There's another piece of hardware on the I/O panel in the shape of an illuminated Clear CMOS button. You can set a jumper on the board to disable the button, so once you've found the settings you want you use this to prevent yourself accidentally clearing the CMOS and undoing all your hard work.

Foxconn has included three more buttons on the board; there are the usual Power and Reset buttons and you also get a Force Reset button. It has a similar function to the Clear CMOS button except that it doesn't clear all of the BIOS settings but instead clears the overclocking settings to enable the system to restart.
When you consider that there are dual BIOS chips on the board as well as an LCD debug display for POST codes it is clear that Foxconn expects you will spend some time pushing the BIOS to the limit.
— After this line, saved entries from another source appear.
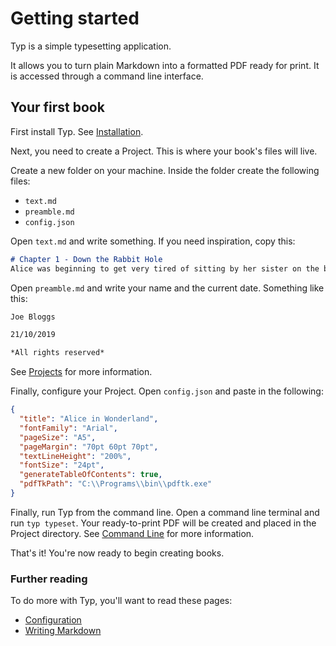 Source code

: # Getting started

Typ is a simple typesetting application.

It allows you to turn plain Markdown into a formatted PDF ready for print. It is accessed through a command line interface.

## Your first book

First install Typ. See [Installation](./usage/installation.md).

Next, you need to create a Project. This is where your book's files will live.

Create a new folder on your machine. Inside the folder create the following files:

- `text.md`
- `preamble.md`
- `config.json`

Open `text.md` and write something. If you need inspiration, copy this:

```markdown
# Chapter 1 - Down the Rabbit Hole
Alice was beginning to get very tired of sitting by her sister on the bank, and of having nothing to do: once or twice she had peeped into the book her sister was reading, but it had no pictures or conversations in it, ‘and what is the use of a book,’ thought Alice ‘without pictures or conversations?’
```

Open `preamble.md` and write your name and the current date. Something like this:

```markdown
Joe Bloggs

21/10/2019

*All rights reserved*
```

See [Projects](./usage/Projects.md) for more information.

Finally, configure your Project. Open `config.json` and paste in the following:

```json
{
  "title": "Alice in Wonderland",
  "fontFamily": "Arial",
  "pageSize": "A5",
  "pageMargin": "70pt 60pt 70pt",
  "textLineHeight": "200%",
  "fontSize": "24pt",
  "generateTableOfContents": true,
  "pdfTkPath": "C:\\Programs\\bin\\pdftk.exe"
}
```
Finally, run Typ from the command line. Open a command line terminal and run `typ typeset`. Your ready-to-print PDF will be created and placed in the Project directory. See [Command Line](./usage/command-line.md) for more information.

That's it! You're now ready to begin creating books.

### Further reading

To do more with Typ, you'll want to read these pages:

- [Configuration](./usage/configuration.md)
- [Writing Markdown](./usage/writing-markdown.md) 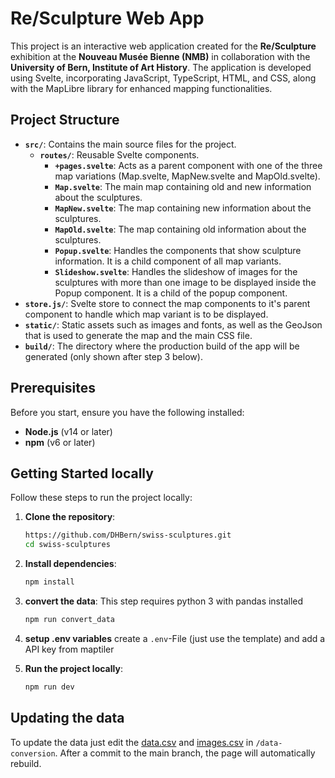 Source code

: # Re/Sculpture Web App

This project is an interactive web application created for the **Re/Sculpture** exhibition at the **Nouveau Musée Bienne (NMB)** in collaboration with the **University of Bern, Institute of Art History**.
The application is developed using Svelte, incorporating JavaScript, TypeScript, HTML, and CSS, along with the MapLibre library for enhanced mapping functionalities.

## Project Structure

- **`src/`**: Contains the main source files for the project.
  - **`routes/`**: Reusable Svelte components.
    - **`+pages.svelte`**: Acts as a parent component with one of the three map variations (Map.svelte, MapNew.svelte and MapOld.svelte).
    - **`Map.svelte`**: The main map containing old and new information about the sculptures.
    - **`MapNew.svelte`**: The map containing new information about the sculptures.
    - **`MapOld.svelte`**: The map containing old information about the sculptures.
    - **`Popup.svelte`**: Handles the components that show sculpture information. It is a child component of all map variants.
    - **`Slideshow.svelte`**: Handles the slideshow of images for the sculptures with more than one image to be displayed inside the Popup component. It is a child of the popup component.
- **`store.js/`**: Svelte store to connect the map components to it's parent component to handle which map variant is to be displayed.
- **`static/`**: Static assets such as images and fonts, as well as the GeoJson that is used to generate the map and the main CSS file.
- **`build/`**: The directory where the production build of the app will be generated (only shown after step 3 below).

## Prerequisites

Before you start, ensure you have the following installed:

- **Node.js** (v14 or later)
- **npm** (v6 or later)

## Getting Started locally

Follow these steps to run the project locally:

1. **Clone the repository**:

   ```bash
   https://github.com/DHBern/swiss-sculptures.git
   cd swiss-sculptures
   ```

2. **Install dependencies**:
   ```bash
   npm install
   ```
3. **convert the data**:
   This step requires python 3 with pandas installed
   ```bash
   npm run convert_data
   ```
4. **setup .env variables**
   create a `.env`-File (just use the template) and add a API key from maptiler
6. **Run the project locally**:
   ```bash
   npm run dev
   ```
## Updating the data
To update the data just edit the [data.csv](https://github.com/DHBern/swiss-sculptures/blob/main/data-conversion/data.csv) and [images.csv](https://github.com/DHBern/swiss-sculptures/blob/main/data-conversion/images.csv) in `/data-conversion`.
After a commit to the main branch, the page will automatically rebuild.

   
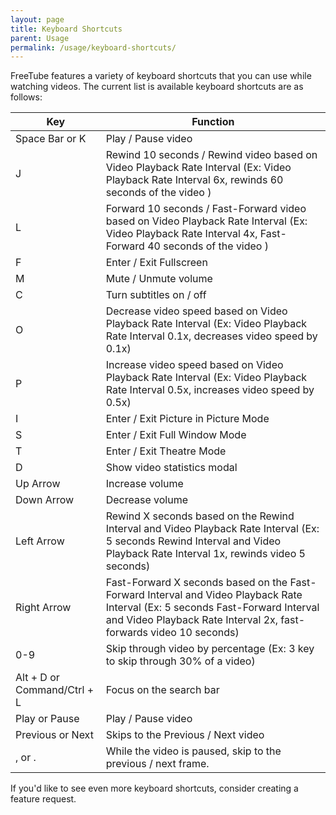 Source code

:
 ```yaml
---
layout: page
title: Keyboard Shortcuts
parent: Usage
permalink: /usage/keyboard-shortcuts/
---
```


FreeTube features a variety of keyboard shortcuts that you can use while watching videos. The current list is available keyboard shortcuts are as follows:

| Key  | Function |
| ------------- | ------------- |
| Space Bar or K | Play / Pause video |
| J  | Rewind 10 seconds / Rewind video based on Video Playback Rate Interval (Ex: Video Playback Rate Interval 6x, rewinds 60 seconds of the video ) |
| L  | Forward 10 seconds / Fast-Forward video based on Video Playback Rate Interval (Ex: Video Playback Rate Interval 4x, Fast-Forward 40 seconds of the video ) |
| F  | Enter / Exit Fullscreen |
| M  | Mute / Unmute volume |
| C  | Turn subtitles on / off |
| O  | Decrease video speed based on Video Playback Rate Interval (Ex: Video Playback Rate Interval 0.1x, decreases video speed by 0.1x) |
| P  | Increase video speed based on Video Playback Rate Interval (Ex: Video Playback Rate Interval 0.5x, increases video speed by 0.5x) |
| I  | Enter / Exit Picture in Picture Mode |
| S  | Enter / Exit Full Window Mode |
| T  | Enter / Exit Theatre Mode |
| D  | Show video statistics modal |
| Up Arrow  | Increase volume |
| Down Arrow  | Decrease volume |
| Left Arrow  | Rewind X seconds based on the Rewind Interval and Video Playback Rate Interval (Ex: 5 seconds Rewind Interval and Video Playback Rate Interval 1x, rewinds video 5 seconds) |
| Right Arrow  | Fast-Forward X seconds based on the Fast-Forward Interval and Video Playback Rate Interval (Ex: 5 seconds Fast-Forward Interval and Video Playback Rate Interval 2x, fast-forwards video 10 seconds) |
| 0-9  | Skip through video by percentage (Ex: 3 key to skip through 30% of a video) |
| Alt + D or Command/Ctrl + L  | Focus on the search bar |
| Play or Pause | Play / Pause video |
| Previous or Next | Skips to the Previous / Next video |
| , or . | While the video is paused, skip to the previous / next frame. |

If you'd like to see even more keyboard shortcuts, consider creating a feature request.
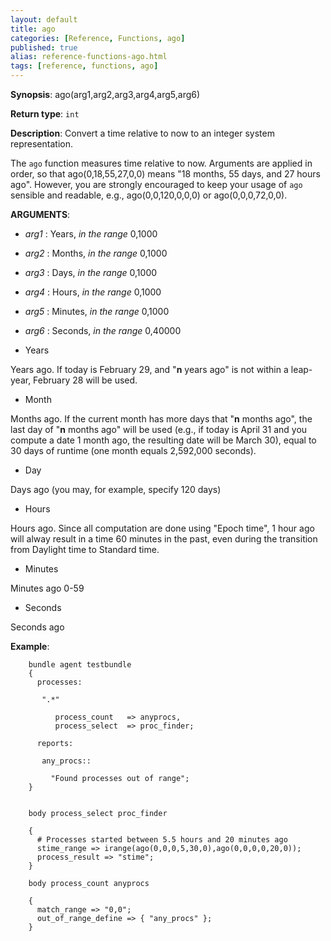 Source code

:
 ```yaml
---
layout: default
title: ago
categories: [Reference, Functions, ago]
published: true
alias: reference-functions-ago.html
tags: [reference, functions, ago]
---
```


**Synopsis**: ago(arg1,arg2,arg3,arg4,arg5,arg6) 

**Return type**: `int`

**Description**: Convert a time relative to now to an integer system representation.

The `ago` function measures time relative to now. Arguments are applied
in order, so that ago(0,18,55,27,0,0) means "18 months, 55 days, and 27
hours ago". However, you are strongly encouraged to keep your usage of
`ago` sensible and readable, e.g., ago(0,0,120,0,0,0) or
ago(0,0,0,72,0,0).


**ARGUMENTS**:

* *arg1* : Years, *in the range* 0,1000   
* *arg2* : Months, *in the range* 0,1000   
* *arg3* : Days, *in the range* 0,1000   
* *arg4* : Hours, *in the range* 0,1000   
* *arg5* : Minutes, *in the range* 0,1000   
* *arg6* : Seconds, *in the range* 0,40000   

* Years

Years ago. If today is February 29, and "**n** years ago" is not within
a leap-year, February 28 will be used.   

* Month

Months ago. If the current month has more days that "**n** months ago",
the last day of "**n** months ago" will be used (e.g., if today is April
31 and you compute a date 1 month ago, the resulting date will be March
30), equal to 30 days of runtime (one month equals 2,592,000 seconds).


* Day

Days ago (you may, for example, specify 120 days)   

* Hours

Hours ago. Since all computation are done using "Epoch time", 1 hour ago
will alway result in a time 60 minutes in the past, even during the
transition from Daylight time to Standard time.   

* Minutes

Minutes ago 0-59   

* Seconds

Seconds ago


**Example**:  
   

```cf3
    bundle agent testbundle
    {
      processes:

       ".*"

          process_count   => anyprocs,
          process_select  => proc_finder;

      reports:

       any_procs::

         "Found processes out of range";
    }


    body process_select proc_finder

    {
      # Processes started between 5.5 hours and 20 minutes ago
      stime_range => irange(ago(0,0,0,5,30,0),ago(0,0,0,0,20,0));
      process_result => "stime";
    }

    body process_count anyprocs

    {
      match_range => "0,0";
      out_of_range_define => { "any_procs" };
    }
```

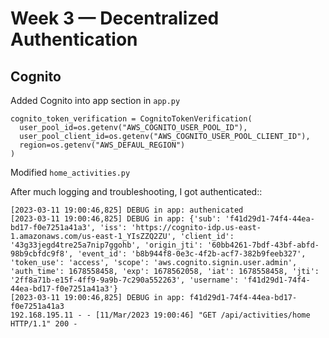 # Week 3 — Decentralized Authentication

## Cognito


Added Cognito into app section in `app.py`
```
cognito_token_verification = CognitoTokenVerification(
  user_pool_id=os.getenv("AWS_COGNITO_USER_POOL_ID"),
  user_pool_client_id=os.getenv("AWS_COGNITO_USER_POOL_CLIENT_ID"),
  region=os.getenv("AWS_DEFAUL_REGION")
)

```


Modified `home_activities.py`

After much logging and troubleshooting, I got authenticated::

```
[2023-03-11 19:00:46,825] DEBUG in app: authenicated
[2023-03-11 19:00:46,825] DEBUG in app: {'sub': 'f41d29d1-74f4-44ea-bd17-f0e7251a41a3', 'iss': 'https://cognito-idp.us-east-1.amazonaws.com/us-east-1_YIsZZQ2ZU', 'client_id': '43g33jegd4tre25a7nip7ggohb', 'origin_jti': '60bb4261-7bdf-43bf-abfd-98b9cbfdc9f8', 'event_id': 'b8b944f8-0e3c-4f2b-acf7-382b9feeb327', 'token_use': 'access', 'scope': 'aws.cognito.signin.user.admin', 'auth_time': 1678558458, 'exp': 1678562058, 'iat': 1678558458, 'jti': '2ff8a71b-e15f-4ff9-9a9b-7c290a552263', 'username': 'f41d29d1-74f4-44ea-bd17-f0e7251a41a3'}
[2023-03-11 19:00:46,825] DEBUG in app: f41d29d1-74f4-44ea-bd17-f0e7251a41a3
192.168.195.11 - - [11/Mar/2023 19:00:46] "GET /api/activities/home HTTP/1.1" 200 -

```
Naturally we took up the challenge and the results we got were very strange.

The BIOS appears quite conventional. CPU, Voltage and Memory settings each have their own screens in the Quantum section of the BIOS. In addition Foxconn has come up with a screen of Board Information that spells out the motherboard model, BIOS version, the MAC addresses of the LAN adapters and a summary of the installed CPU and memory. Take a moment to look at the Hardware Monitoring screen and you can quickly and easily see exactly what hardware is installed along with every setting that is currently in use.
We used a Core i7 965 Extreme processor and set the CPU voltage to 1.45V, QPI to 1.5V and RAM at 1.65V. Every Core i7 motherboard we have seen to date has a default RAM voltage setting of 1.5V but the Foxconn GTi starts as 1.6V so our chosen setting was the tiniest of increases.
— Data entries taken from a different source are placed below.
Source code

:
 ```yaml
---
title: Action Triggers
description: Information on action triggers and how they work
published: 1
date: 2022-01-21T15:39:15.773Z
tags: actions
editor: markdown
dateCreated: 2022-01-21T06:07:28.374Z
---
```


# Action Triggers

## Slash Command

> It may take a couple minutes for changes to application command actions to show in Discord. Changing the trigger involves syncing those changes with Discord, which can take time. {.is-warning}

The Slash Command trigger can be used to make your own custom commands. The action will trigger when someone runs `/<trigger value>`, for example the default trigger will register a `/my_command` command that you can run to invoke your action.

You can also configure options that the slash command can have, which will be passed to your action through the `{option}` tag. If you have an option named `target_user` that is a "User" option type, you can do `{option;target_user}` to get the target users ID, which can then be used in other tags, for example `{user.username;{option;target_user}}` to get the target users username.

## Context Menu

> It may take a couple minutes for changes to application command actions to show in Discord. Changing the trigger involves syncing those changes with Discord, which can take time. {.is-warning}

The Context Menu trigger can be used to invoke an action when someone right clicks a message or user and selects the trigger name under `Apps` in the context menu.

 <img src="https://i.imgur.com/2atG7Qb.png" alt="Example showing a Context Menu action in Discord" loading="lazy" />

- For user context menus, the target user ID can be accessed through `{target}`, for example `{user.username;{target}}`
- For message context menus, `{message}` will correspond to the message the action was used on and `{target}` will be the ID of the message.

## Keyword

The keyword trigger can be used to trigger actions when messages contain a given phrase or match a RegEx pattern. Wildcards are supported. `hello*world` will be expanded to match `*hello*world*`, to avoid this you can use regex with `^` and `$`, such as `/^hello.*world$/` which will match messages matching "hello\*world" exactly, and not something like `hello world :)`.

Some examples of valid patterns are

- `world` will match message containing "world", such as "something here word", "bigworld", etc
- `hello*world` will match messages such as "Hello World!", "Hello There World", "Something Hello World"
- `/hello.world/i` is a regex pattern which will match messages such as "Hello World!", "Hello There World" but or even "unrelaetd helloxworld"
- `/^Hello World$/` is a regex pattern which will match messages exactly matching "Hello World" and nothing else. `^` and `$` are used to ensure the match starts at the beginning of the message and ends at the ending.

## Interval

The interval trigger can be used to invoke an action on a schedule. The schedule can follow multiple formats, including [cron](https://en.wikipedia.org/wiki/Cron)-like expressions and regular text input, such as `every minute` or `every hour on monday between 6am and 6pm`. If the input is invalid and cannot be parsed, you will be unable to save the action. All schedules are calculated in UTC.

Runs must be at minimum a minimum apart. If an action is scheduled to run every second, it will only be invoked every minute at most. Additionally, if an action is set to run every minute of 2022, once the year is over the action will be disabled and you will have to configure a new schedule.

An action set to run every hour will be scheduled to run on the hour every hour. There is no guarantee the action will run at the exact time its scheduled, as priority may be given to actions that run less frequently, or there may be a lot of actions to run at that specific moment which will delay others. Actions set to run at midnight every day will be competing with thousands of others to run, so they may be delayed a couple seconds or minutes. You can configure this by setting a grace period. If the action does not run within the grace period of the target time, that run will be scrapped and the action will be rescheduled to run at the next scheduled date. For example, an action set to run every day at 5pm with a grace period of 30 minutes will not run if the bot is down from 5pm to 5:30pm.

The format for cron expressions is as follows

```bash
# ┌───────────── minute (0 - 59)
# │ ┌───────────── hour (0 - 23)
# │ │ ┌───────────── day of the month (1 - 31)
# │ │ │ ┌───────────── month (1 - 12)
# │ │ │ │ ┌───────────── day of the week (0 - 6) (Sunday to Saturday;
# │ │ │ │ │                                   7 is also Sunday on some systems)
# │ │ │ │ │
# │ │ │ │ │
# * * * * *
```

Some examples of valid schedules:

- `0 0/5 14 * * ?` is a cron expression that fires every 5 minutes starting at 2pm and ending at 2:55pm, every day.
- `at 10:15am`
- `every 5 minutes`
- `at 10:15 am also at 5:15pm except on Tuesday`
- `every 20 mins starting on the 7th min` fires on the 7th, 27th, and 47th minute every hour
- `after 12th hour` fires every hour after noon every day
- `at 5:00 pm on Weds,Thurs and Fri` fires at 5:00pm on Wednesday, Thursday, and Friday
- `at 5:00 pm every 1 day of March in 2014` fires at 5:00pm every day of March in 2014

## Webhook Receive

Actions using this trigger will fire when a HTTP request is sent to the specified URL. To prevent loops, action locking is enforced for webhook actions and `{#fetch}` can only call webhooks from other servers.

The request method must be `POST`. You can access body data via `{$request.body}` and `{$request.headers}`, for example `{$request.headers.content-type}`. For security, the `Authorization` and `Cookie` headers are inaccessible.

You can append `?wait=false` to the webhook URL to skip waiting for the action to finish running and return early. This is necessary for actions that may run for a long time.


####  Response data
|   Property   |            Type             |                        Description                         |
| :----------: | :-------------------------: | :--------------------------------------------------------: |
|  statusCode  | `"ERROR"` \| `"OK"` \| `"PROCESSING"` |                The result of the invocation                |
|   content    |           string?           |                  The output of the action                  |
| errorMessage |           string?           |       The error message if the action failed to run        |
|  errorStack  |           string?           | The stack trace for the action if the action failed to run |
We have used these settings many times to good effect with the minimum of risk to our hardware. We started overclocking by raising the clock multiplier on the standard base clock of 133MHz and were surprised that the Foxconn ran out of steam at 28 x 133MHz = 3.73GHz. We would expect this CPU to hit 3.9GHz without much trouble. For Plan B we left the multiplier at the standard 24x setting and raised the base clock but this time we hit a wall at 24 x 150MHz = 3.6GHz which is feeble.

With the base clock at 150MHz we decided to raise the clock multiplier and this is where things get weird. We could raise the multiplier seemingly at will and ran a set of benchmark tests with the BIOS at 27 x 150MHz = 4.06GHz however the tests delivered exactly the same results as they did with the CPU at 3.6GHz. We can only conclude that the BIOS hadn't increased the CPU speed in line with the settings that we used even though we checked and rechecked the figures.
This strongly suggests that the Blood Rage GTi needs some rapid work on its BIOS and until then we feel there is an enormous question mark about the overclocking abilities of this model.
Verdict
The Foxconn Blood Rage GTi packs a decent list of features at a reasonable price however the quad graphics slots aren't much use and the BIOS seems to be in need of further development.